WHAT NEEDS TO BE DONE
Give every line of the listing word for word, beginning at the first and including the line with "### About this repository ###" as the last.

SUPPLIED RECORDS
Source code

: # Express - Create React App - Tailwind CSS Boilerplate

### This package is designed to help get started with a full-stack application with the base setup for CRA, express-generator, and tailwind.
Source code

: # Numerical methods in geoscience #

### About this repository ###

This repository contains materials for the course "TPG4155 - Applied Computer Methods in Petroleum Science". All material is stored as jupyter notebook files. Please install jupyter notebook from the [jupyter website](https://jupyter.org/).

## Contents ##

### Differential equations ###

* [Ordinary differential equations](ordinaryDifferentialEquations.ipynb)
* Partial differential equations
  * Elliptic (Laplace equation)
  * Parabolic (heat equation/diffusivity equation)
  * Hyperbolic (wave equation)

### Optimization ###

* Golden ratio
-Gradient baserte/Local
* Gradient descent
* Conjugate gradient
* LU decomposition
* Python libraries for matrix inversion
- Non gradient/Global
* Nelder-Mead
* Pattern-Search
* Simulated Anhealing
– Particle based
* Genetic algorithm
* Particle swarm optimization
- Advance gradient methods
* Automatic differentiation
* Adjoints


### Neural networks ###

WRITTEN ANSWER
Source code

: # Express - Create React App - Tailwind CSS Boilerplate

### This package is designed to help get started with a full-stack application with the base setup for CRA, express-generator, and tailwind.
Source code

: # Numerical methods in geoscience #

### About this repository ###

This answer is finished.